I nuovi dati Istat sugli italiani all’estero, aggiornati al 31 dicembre 2025, rilevano che la comunità continua a crescere. In totale, secondo le stime, sono 6 milioni e 604mila, circa 183mila in più rispetto all’inizio dell’anno. L’aumento, tuttavia, è avvenuto in modo meno netto rispetto all’anno precedente: si attesa al +2,8% a fronte del +4,6%. Un dato che fa riflettere sul fenomeno è quello relativo alle aree di provenienza degli emigrati. La Sicilia è infatti la prima regione per numero di italiani iscritti all’Aire, con 842mila individui, pari al 13,1% del totale nazionale.
I numeri sugli italiani all’estero
L’Aire, istituito nel 1988, è il registro dei cittadini italiani che risiedono all’estero. I dati dell’ultima rilevazione parlano di 3 milioni e 406mila uomini e 3 milioni 197mila donne che vivono lontano dal loro Paese d’origine. L’Europa è la meta più gettonata, dove si trova poco più della metà dei nostri concittadini. Un’altra grande percentuale, il 34,3%, risiede invece in America centro-meridionale, soprattutto in virtù delle conseguenze del fenomeno di emigrazione del secolo scorso, che hanno portato gli italiani soprattutto in Brasile, Argentina, Venezuela e Perù. Il resto vive il Nord America (5,3%), in Oceania (3,6%), in Africa (1,8%) e in Asia (1,1%).

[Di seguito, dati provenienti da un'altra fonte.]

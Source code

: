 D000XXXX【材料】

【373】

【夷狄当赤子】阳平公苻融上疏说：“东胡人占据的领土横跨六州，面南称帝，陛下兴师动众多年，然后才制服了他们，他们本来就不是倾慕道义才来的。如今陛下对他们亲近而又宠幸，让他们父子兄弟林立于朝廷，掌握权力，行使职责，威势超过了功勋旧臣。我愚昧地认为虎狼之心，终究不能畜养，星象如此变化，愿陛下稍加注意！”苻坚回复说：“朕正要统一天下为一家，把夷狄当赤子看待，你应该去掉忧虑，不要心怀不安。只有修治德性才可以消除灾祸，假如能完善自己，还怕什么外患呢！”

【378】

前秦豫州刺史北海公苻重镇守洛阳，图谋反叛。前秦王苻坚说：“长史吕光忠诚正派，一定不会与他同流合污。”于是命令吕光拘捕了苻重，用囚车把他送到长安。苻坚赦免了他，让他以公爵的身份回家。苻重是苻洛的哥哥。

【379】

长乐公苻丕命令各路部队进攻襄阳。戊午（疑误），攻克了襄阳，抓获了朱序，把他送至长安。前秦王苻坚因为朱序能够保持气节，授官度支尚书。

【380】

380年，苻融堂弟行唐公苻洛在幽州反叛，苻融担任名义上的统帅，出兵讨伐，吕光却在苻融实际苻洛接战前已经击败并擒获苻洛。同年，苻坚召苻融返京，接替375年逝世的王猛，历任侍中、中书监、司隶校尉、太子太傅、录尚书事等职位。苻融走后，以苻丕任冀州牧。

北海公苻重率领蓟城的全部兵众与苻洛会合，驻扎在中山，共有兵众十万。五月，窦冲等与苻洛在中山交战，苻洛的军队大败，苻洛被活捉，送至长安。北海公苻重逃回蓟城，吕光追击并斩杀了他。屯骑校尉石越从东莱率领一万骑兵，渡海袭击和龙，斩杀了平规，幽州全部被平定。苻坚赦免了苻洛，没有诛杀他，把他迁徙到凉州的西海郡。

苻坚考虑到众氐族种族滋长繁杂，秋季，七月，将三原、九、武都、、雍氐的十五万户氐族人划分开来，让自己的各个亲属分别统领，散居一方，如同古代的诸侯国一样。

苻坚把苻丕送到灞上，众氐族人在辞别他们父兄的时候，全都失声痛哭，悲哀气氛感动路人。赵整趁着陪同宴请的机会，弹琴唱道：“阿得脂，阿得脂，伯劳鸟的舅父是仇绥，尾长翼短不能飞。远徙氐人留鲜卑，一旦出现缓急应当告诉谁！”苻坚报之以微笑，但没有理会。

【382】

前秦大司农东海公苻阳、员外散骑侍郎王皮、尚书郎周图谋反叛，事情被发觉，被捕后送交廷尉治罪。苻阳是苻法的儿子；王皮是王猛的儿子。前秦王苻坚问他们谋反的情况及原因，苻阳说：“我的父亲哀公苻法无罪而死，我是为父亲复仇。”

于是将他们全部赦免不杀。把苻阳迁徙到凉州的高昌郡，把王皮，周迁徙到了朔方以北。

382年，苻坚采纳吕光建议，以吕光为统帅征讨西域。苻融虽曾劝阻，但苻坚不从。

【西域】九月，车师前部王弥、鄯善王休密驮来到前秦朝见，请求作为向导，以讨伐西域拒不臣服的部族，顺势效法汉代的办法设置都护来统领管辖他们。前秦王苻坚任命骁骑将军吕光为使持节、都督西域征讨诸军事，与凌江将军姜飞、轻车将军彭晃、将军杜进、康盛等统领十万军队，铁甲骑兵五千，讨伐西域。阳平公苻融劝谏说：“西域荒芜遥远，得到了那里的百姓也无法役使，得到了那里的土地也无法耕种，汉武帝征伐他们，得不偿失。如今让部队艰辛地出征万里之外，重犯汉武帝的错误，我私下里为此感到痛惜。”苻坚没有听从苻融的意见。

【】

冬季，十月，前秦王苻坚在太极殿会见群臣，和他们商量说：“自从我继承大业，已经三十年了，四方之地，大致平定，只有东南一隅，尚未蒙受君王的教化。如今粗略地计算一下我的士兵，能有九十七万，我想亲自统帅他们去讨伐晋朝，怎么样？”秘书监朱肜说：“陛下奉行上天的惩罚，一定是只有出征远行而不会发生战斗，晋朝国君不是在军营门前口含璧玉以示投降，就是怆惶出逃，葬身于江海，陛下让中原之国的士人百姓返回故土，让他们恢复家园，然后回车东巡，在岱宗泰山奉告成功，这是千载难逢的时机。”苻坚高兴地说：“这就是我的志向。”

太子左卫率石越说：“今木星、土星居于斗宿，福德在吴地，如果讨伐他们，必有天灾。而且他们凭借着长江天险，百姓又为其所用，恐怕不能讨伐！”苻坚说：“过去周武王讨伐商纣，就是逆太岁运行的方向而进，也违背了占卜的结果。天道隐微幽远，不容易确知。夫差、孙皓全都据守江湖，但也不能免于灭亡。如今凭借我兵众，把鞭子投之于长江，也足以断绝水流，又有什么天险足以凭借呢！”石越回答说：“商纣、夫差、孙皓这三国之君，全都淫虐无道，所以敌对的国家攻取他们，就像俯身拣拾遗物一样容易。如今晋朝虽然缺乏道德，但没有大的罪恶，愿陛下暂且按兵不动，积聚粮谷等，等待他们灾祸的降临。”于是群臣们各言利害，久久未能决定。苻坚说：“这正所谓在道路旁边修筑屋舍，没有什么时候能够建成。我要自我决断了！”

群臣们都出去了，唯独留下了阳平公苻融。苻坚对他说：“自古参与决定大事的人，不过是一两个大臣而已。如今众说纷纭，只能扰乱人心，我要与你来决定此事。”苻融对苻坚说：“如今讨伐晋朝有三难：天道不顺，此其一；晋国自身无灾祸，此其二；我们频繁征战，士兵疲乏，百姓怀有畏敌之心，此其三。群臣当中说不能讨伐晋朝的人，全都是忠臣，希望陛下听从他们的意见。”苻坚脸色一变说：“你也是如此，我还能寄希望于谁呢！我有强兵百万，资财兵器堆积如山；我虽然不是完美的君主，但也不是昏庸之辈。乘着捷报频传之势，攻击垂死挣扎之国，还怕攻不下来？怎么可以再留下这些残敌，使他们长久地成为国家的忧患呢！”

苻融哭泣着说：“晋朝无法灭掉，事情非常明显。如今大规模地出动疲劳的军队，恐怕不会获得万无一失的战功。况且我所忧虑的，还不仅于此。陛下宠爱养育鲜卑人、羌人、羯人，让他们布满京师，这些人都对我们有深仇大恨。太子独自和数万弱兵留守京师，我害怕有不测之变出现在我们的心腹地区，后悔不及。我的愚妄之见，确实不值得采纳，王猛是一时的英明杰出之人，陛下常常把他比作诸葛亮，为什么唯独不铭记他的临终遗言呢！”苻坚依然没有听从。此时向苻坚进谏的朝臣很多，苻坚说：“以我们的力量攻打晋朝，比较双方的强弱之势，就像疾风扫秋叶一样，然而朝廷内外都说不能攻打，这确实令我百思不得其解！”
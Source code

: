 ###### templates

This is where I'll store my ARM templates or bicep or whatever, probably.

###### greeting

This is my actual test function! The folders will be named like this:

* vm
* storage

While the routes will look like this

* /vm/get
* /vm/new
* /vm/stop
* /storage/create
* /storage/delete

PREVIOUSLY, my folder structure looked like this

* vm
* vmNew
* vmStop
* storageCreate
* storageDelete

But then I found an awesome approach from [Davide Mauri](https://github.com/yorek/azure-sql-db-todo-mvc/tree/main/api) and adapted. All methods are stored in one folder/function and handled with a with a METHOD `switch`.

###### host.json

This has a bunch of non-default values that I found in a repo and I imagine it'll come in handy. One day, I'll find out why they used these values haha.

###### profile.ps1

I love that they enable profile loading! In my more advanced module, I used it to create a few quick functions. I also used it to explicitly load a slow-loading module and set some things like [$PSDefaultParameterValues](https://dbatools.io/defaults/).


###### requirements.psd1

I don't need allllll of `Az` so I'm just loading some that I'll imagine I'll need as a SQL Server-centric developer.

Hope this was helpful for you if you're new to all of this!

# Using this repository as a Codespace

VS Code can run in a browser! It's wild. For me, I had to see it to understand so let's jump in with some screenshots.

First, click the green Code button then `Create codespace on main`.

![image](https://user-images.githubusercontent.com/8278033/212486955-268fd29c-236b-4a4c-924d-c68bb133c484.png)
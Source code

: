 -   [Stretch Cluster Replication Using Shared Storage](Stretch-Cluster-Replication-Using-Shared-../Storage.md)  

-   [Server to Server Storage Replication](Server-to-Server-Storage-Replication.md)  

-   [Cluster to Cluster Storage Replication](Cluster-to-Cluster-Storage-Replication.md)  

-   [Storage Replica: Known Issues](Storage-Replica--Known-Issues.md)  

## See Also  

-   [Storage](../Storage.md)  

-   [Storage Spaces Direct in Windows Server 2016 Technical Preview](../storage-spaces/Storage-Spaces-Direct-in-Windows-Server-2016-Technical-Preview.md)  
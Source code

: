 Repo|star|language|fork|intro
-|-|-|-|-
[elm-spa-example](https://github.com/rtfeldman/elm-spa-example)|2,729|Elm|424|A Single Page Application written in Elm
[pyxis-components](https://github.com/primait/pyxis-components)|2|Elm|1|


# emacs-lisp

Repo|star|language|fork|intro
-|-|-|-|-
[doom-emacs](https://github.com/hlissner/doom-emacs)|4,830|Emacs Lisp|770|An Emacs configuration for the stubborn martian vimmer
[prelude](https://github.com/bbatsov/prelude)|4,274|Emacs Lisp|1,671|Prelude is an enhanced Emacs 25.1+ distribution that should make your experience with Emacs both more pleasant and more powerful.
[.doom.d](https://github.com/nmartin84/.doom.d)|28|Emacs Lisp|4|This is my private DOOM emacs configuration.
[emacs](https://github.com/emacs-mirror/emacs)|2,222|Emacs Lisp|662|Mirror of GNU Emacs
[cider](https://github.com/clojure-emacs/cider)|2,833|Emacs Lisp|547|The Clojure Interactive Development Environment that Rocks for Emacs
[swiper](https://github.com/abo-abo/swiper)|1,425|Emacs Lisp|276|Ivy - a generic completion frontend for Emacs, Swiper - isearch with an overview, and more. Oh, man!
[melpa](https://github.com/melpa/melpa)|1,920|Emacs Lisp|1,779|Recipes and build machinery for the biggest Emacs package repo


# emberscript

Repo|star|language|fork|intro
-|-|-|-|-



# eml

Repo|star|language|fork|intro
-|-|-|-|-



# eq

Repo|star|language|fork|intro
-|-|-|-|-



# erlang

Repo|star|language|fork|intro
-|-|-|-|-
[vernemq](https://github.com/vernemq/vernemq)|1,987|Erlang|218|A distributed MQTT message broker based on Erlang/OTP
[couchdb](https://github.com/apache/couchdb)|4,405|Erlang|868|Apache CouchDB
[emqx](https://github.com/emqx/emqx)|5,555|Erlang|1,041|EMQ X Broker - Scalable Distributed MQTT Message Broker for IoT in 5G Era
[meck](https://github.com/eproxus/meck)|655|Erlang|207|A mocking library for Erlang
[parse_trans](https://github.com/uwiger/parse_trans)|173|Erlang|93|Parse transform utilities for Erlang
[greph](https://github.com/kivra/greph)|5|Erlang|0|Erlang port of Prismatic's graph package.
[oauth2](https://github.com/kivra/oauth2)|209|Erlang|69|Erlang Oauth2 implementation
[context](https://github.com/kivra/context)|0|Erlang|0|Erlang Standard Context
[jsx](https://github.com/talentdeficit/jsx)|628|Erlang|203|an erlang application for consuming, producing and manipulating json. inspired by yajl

Un dato importante riguarda il fatto che degli italiani residenti all’estero, solo il 30,3% è nato in Italia, mentre il resto ha acquisito la cittadinanza grazie alle proprie origini. Lo scorso anno si è chiuso con un saldo naturale positivo: le nascite sono state poco più di 16mila (con un calo drastico rispetto alla precedente rilevazione), mentre i decessi circa 13 mila. Se i nuovi nati sono soprattutto in America, i Paesi preferiti dai pensionati sono la Spagna e il Portogallo.
Il ruolo della Sicilia
In questo contesto, la Sicilia è la regione italiana che influisce maggiormente sul fenomeno, con 842mila individui, pari al 13,1% del totale nazionale. Dietro ci sono la Lombardia (692mila individui, pari al 10,8%) e il Veneto (617mila, pari al 9,6%). A completare la top five sono la Campania (584mila, pari al 9,1%) e il Lazio (522mila). Poco più indietro la Calabria (464mila). Il Mezzogiorno pesa per il 40% sul totale.